**YOUR TASK**: Say how many of the lines below include the word "string", and write nothing else.

**SUPPLIED RECORDS**:
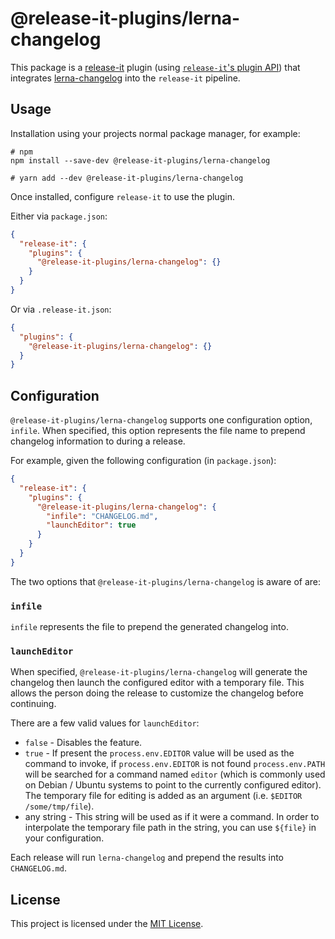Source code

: # @release-it-plugins/lerna-changelog

This package is a [release-it](https://github.com/release-it/release-it) plugin
(using [`release-it`'s plugin
API](https://github.com/release-it/release-it/blob/master/docs/plugins.md)) that
integrates [lerna-changelog](https://github.com/lerna/lerna-changelog) into the
`release-it` pipeline.

## Usage

Installation using your projects normal package manager, for example:

```
# npm
npm install --save-dev @release-it-plugins/lerna-changelog

# yarn add --dev @release-it-plugins/lerna-changelog
```

Once installed, configure `release-it` to use the plugin.

Either via `package.json`:

```json
{
  "release-it": {
    "plugins": {
      "@release-it-plugins/lerna-changelog": {}
    }
  }
}
```

Or via `.release-it.json`:

```json
{
  "plugins": {
    "@release-it-plugins/lerna-changelog": {}
  }
}
```

## Configuration

`@release-it-plugins/lerna-changelog` supports one configuration option, `infile`. When
specified, this option represents the file name to prepend changelog
information to during a release.

For example, given the following configuration (in `package.json`):

```json
{
  "release-it": {
    "plugins": {
      "@release-it-plugins/lerna-changelog": {
        "infile": "CHANGELOG.md",
        "launchEditor": true
      }
    }
  }
}
```

The two options that `@release-it-plugins/lerna-changelog` is aware of are:

### `infile`

`infile` represents the file to prepend the generated changelog into.

### `launchEditor`

When specified, `@release-it-plugins/lerna-changelog` will generate the changelog
then launch the configured editor with a temporary file. This allows the person
doing the release to customize the changelog before continuing.

There are a few valid values for `launchEditor`:

* `false` - Disables the feature.
* `true` - If present the `process.env.EDITOR` value will be used as the
  command to invoke, if `process.env.EDITOR` is not found `process.env.PATH`
  will be searched for a command named `editor` (which is commonly used on
  Debian / Ubuntu systems to point to the currently configured editor). The
  temporary file for editing is added as an argument (i.e.
  `$EDITOR /some/tmp/file`).
* any string - This string will be used as if it were a command. In order to
  interpolate the temporary file path in the string, you can use `${file}` in
  your configuration.

Each release will run `lerna-changelog` and prepend the results into `CHANGELOG.md`.

## License

This project is licensed under the [MIT License](LICENSE.md).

**RESULT FOR THIS TASK**: 2